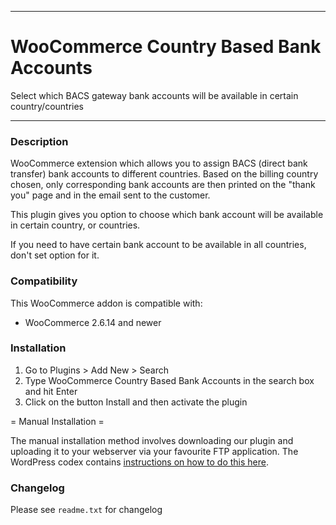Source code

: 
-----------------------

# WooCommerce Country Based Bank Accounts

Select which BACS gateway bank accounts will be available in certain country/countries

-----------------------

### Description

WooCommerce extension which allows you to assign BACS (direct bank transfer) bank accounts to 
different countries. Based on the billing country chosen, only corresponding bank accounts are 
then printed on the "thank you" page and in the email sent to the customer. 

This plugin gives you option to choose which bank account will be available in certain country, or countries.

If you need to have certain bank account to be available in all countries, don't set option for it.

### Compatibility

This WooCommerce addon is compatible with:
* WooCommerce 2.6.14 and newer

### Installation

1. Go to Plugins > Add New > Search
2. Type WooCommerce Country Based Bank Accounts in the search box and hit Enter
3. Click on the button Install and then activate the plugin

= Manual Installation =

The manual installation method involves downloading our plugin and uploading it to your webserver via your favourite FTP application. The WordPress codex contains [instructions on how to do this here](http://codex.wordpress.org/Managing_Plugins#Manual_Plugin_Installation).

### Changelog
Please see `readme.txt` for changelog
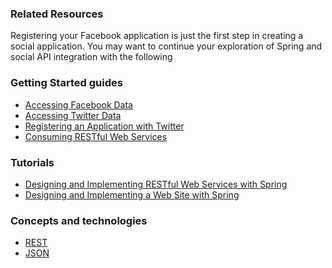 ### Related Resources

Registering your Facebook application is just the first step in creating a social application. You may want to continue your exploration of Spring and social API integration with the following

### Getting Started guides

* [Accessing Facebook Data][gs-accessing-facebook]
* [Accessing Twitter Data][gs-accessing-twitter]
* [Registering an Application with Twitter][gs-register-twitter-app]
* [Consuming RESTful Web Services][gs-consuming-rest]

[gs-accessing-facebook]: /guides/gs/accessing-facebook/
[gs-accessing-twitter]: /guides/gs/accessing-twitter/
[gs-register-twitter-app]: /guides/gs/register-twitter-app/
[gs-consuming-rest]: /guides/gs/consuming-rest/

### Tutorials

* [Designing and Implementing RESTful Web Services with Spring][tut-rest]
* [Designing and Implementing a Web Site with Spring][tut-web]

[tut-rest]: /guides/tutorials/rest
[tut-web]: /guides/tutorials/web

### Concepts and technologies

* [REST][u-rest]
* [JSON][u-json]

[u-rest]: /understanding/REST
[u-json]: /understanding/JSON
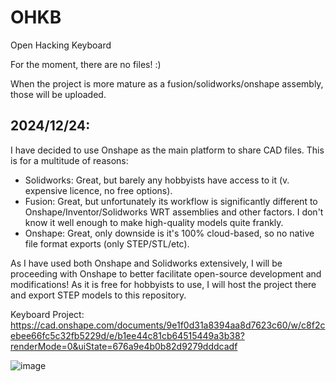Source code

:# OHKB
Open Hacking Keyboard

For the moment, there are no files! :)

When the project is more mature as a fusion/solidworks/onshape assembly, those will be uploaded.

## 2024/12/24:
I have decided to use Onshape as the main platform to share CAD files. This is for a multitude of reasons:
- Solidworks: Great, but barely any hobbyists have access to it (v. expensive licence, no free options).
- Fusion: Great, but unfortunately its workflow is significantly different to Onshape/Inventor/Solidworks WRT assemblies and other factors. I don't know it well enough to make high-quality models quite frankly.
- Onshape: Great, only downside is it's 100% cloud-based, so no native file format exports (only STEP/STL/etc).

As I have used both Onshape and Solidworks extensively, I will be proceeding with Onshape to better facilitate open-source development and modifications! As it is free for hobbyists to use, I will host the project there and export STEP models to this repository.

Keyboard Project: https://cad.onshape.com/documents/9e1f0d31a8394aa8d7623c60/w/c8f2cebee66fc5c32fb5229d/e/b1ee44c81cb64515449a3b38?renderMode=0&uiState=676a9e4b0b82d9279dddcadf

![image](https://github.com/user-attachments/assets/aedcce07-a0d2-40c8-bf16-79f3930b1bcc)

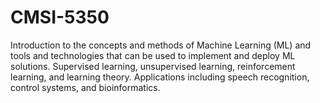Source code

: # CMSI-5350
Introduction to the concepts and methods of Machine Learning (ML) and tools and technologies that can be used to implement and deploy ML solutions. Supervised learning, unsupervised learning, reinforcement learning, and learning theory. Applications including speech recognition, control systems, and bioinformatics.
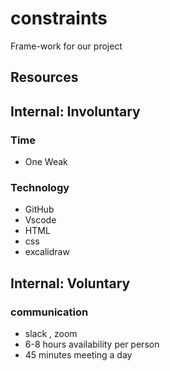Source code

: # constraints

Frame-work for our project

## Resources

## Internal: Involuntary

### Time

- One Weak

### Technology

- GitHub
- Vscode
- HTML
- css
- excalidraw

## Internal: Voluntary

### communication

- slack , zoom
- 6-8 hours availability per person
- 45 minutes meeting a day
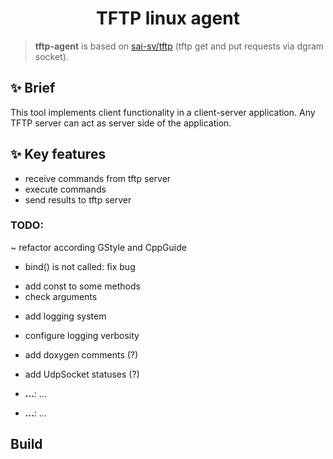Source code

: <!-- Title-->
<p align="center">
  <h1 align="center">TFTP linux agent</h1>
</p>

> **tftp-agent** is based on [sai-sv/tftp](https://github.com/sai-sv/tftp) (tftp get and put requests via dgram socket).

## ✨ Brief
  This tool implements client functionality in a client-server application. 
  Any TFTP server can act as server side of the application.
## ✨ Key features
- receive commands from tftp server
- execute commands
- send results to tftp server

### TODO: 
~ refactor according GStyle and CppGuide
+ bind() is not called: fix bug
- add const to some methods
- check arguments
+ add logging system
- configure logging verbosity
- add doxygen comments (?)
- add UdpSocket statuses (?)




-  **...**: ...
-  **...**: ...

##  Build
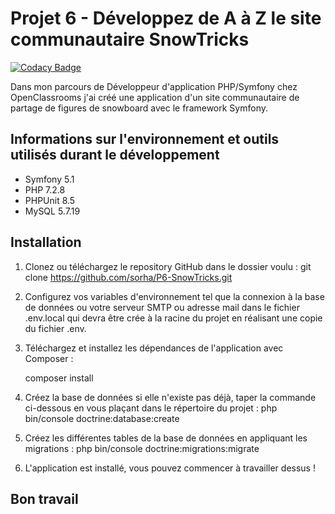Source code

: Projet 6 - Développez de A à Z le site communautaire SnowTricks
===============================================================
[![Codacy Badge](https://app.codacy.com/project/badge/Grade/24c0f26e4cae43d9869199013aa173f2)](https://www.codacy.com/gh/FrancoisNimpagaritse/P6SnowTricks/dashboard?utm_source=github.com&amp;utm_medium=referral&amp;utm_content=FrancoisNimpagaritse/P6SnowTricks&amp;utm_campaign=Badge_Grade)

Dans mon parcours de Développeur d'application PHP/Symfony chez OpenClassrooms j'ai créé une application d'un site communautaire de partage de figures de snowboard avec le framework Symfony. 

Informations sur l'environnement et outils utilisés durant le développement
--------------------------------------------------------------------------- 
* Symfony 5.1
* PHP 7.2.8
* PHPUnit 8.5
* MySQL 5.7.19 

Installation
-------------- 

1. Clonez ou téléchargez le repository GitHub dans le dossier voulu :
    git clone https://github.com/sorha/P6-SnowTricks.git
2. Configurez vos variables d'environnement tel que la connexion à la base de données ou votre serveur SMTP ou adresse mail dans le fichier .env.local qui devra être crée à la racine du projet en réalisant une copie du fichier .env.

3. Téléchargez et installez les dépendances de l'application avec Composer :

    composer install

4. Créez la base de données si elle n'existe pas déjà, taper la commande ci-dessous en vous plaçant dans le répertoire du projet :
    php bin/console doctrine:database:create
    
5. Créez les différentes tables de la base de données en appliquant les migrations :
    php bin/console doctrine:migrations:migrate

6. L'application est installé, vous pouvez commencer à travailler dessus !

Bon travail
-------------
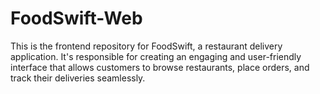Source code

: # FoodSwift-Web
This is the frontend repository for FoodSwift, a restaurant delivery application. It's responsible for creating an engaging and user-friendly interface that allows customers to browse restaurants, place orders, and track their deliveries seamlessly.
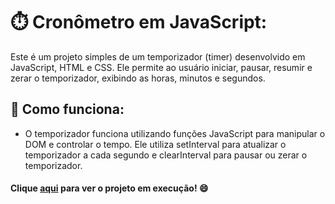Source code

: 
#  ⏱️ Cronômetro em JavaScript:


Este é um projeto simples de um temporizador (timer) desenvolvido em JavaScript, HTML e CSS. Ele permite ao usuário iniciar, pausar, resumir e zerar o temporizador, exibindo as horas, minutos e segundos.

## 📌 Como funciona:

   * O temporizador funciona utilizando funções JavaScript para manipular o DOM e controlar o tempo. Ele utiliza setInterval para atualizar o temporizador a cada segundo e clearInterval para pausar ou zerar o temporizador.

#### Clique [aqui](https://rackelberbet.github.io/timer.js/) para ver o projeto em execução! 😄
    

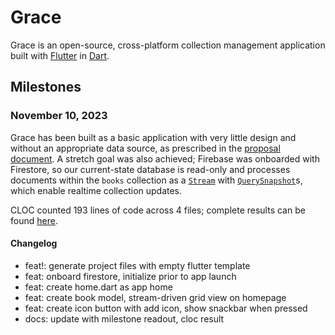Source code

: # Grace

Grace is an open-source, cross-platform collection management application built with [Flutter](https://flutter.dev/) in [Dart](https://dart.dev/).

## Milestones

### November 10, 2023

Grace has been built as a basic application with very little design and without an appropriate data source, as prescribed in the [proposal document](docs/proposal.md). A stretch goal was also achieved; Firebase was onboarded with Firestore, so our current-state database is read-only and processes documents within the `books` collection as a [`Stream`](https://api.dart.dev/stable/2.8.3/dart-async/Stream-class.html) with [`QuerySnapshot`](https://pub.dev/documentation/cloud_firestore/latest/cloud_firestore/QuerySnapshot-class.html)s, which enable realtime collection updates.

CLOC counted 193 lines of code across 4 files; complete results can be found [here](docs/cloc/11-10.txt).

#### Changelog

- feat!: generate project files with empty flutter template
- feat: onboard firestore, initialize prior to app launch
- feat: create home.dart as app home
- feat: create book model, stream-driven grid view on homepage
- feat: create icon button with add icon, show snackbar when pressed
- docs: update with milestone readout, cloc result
++++
- **WORK TO COMPLETE**
Aside from its pictures, the listing must be given again in full, exactly as it appears.

- **ANSWER TO THE EXERCISE**
Source code

: 
-----------------------

# WooCommerce Country Based Bank Accounts

Select which BACS gateway bank accounts will be available in certain country/countries

-----------------------

### Description

WooCommerce extension which allows you to assign BACS (direct bank transfer) bank accounts to 
different countries. Based on the billing country chosen, only corresponding bank accounts are 
then printed on the "thank you" page and in the email sent to the customer. 

This plugin gives you option to choose which bank account will be available in certain country, or countries.

If you need to have certain bank account to be available in all countries, don't set option for it.

### Compatibility

This WooCommerce addon is compatible with:
* WooCommerce 2.6.14 and newer

### Installation

1. Go to Plugins > Add New > Search
2. Type WooCommerce Country Based Bank Accounts in the search box and hit Enter
3. Click on the button Install and then activate the plugin

= Manual Installation =

The manual installation method involves downloading our plugin and uploading it to your webserver via your favourite FTP application. The WordPress codex contains [instructions on how to do this here](http://codex.wordpress.org/Managing_Plugins#Manual_Plugin_Installation).

### Changelog
Please see `readme.txt` for changelog
 ### Related Resources

Registering your Facebook application is just the first step in creating a social application. You may want to continue your exploration of Spring and social API integration with the following

### Getting Started guides

* [Accessing Facebook Data][gs-accessing-facebook]
* [Accessing Twitter Data][gs-accessing-twitter]
* [Registering an Application with Twitter][gs-register-twitter-app]
* [Consuming RESTful Web Services][gs-consuming-rest]

[gs-accessing-facebook]: /guides/gs/accessing-facebook/
[gs-accessing-twitter]: /guides/gs/accessing-twitter/
[gs-register-twitter-app]: /guides/gs/register-twitter-app/
[gs-consuming-rest]: /guides/gs/consuming-rest/

### Tutorials

* [Designing and Implementing RESTful Web Services with Spring][tut-rest]
* [Designing and Implementing a Web Site with Spring][tut-web]

[tut-rest]: /guides/tutorials/rest
[tut-web]: /guides/tutorials/web

### Concepts and technologies

* [REST][u-rest]
* [JSON][u-json]

[u-rest]: /understanding/REST
[u-json]: /understanding/JSON
Source code

:# OHKB
Open Hacking Keyboard

For the moment, there are no files! :)

When the project is more mature as a fusion/solidworks/onshape assembly, those will be uploaded.

## 2024/12/24:
I have decided to use Onshape as the main platform to share CAD files. This is for a multitude of reasons:
- Solidworks: Great, but barely any hobbyists have access to it (v. expensive licence, no free options).
- Fusion: Great, but unfortunately its workflow is significantly different to Onshape/Inventor/Solidworks WRT assemblies and other factors. I don't know it well enough to make high-quality models quite frankly.
- Onshape: Great, only downside is it's 100% cloud-based, so no native file format exports (only STEP/STL/etc).

As I have used both Onshape and Solidworks extensively, I will be proceeding with Onshape to better facilitate open-source development and modifications! As it is free for hobbyists to use, I will host the project there and export STEP models to this repository.

Keyboard Project: https://cad.onshape.com/documents/9e1f0d31a8394aa8d7623c60/w/c8f2cebee66fc5c32fb5229d/e/b1ee44c81cb64515449a3b38?renderMode=0&uiState=676a9e4b0b82d9279dddcadf

![image](https://github.com/user-attachments/assets/aedcce07-a0d2-40c8-bf16-79f3930b1bcc)

Source code

: # CMSI-5350
Introduction to the concepts and methods of Machine Learning (ML) and tools and technologies that can be used to implement and deploy ML solutions. Supervised learning, unsupervised learning, reinforcement learning, and learning theory. Applications including speech recognition, control systems, and bioinformatics.
Source code

: # constraints

Frame-work for our project

## Resources

## Internal: Involuntary

### Time

- One Weak

### Technology

- GitHub
- Vscode
- HTML
- css
- excalidraw

## Internal: Voluntary

### communication

- slack , zoom
- 6-8 hours availability per person
- 45 minutes meeting a day
Source code

: <!-- Title-->
<p align="center">
  <h1 align="center">TFTP linux agent</h1>
</p>

> **tftp-agent** is based on [sai-sv/tftp](https://github.com/sai-sv/tftp) (tftp get and put requests via dgram socket).

## ✨ Brief
  This tool implements client functionality in a client-server application. 
  Any TFTP server can act as server side of the application.
## ✨ Key features
- receive commands from tftp server
- execute commands
- send results to tftp server

### TODO: 
~ refactor according GStyle and CppGuide
+ bind() is not called: fix bug
- add const to some methods
- check arguments
+ add logging system
- configure logging verbosity
- add doxygen comments (?)
- add UdpSocket statuses (?)




-  **...**: ...
-  **...**: ...

##  Build
Source code

: Projet 6 - Développez de A à Z le site communautaire SnowTricks
===============================================================
[![Codacy Badge](https://app.codacy.com/project/badge/Grade/24c0f26e4cae43d9869199013aa173f2)](https://www.codacy.com/gh/FrancoisNimpagaritse/P6SnowTricks/dashboard?utm_source=github.com&amp;utm_medium=referral&amp;utm_content=FrancoisNimpagaritse/P6SnowTricks&amp;utm_campaign=Badge_Grade)

Dans mon parcours de Développeur d'application PHP/Symfony chez OpenClassrooms j'ai créé une application d'un site communautaire de partage de figures de snowboard avec le framework Symfony. 

Informations sur l'environnement et outils utilisés durant le développement
--------------------------------------------------------------------------- 
* Symfony 5.1
* PHP 7.2.8
* PHPUnit 8.5
* MySQL 5.7.19 

Installation
-------------- 

1. Clonez ou téléchargez le repository GitHub dans le dossier voulu :
    git clone https://github.com/sorha/P6-SnowTricks.git
2. Configurez vos variables d'environnement tel que la connexion à la base de données ou votre serveur SMTP ou adresse mail dans le fichier .env.local qui devra être crée à la racine du projet en réalisant une copie du fichier .env.

3. Téléchargez et installez les dépendances de l'application avec Composer :

    composer install

4. Créez la base de données si elle n'existe pas déjà, taper la commande ci-dessous en vous plaçant dans le répertoire du projet :
    php bin/console doctrine:database:create
    
5. Créez les différentes tables de la base de données en appliquant les migrations :
    php bin/console doctrine:migrations:migrate

6. L'application est installé, vous pouvez commencer à travailler dessus !

Bon travail
-------------
Source code

: # FoodSwift-Web
This is the frontend repository for FoodSwift, a restaurant delivery application. It's responsible for creating an engaging and user-friendly interface that allows customers to browse restaurants, place orders, and track their deliveries seamlessly.
Source code

: 
#  ⏱️ Cronômetro em JavaScript:


Este é um projeto simples de um temporizador (timer) desenvolvido em JavaScript, HTML e CSS. Ele permite ao usuário iniciar, pausar, resumir e zerar o temporizador, exibindo as horas, minutos e segundos.

## 📌 Como funciona:

   * O temporizador funciona utilizando funções JavaScript para manipular o DOM e controlar o tempo. Ele utiliza setInterval para atualizar o temporizador a cada segundo e clearInterval para pausar ou zerar o temporizador.

#### Clique [aqui](https://rackelberbet.github.io/timer.js/) para ver o projeto em execução! 😄
    

Source code

: # Grace

Grace is an open-source, cross-platform collection management application built with [Flutter](https://flutter.dev/) in [Dart](https://dart.dev/).

## Milestones

### November 10, 2023

Grace has been built as a basic application with very little design and without an appropriate data source, as prescribed in the [proposal document](docs/proposal.md). A stretch goal was also achieved; Firebase was onboarded with Firestore, so our current-state database is read-only and processes documents within the `books` collection as a [`Stream`](https://api.dart.dev/stable/2.8.3/dart-async/Stream-class.html) with [`QuerySnapshot`](https://pub.dev/documentation/cloud_firestore/latest/cloud_firestore/QuerySnapshot-class.html)s, which enable realtime collection updates.

CLOC counted 193 lines of code across 4 files; complete results can be found [here](docs/cloc/11-10.txt).

#### Changelog

- feat!: generate project files with empty flutter template
- feat: onboard firestore, initialize prior to app launch
- feat: create home.dart as app home
- feat: create book model, stream-driven grid view on homepage
- feat: create icon button with add icon, show snackbar when pressed
- docs: update with milestone readout, cloc result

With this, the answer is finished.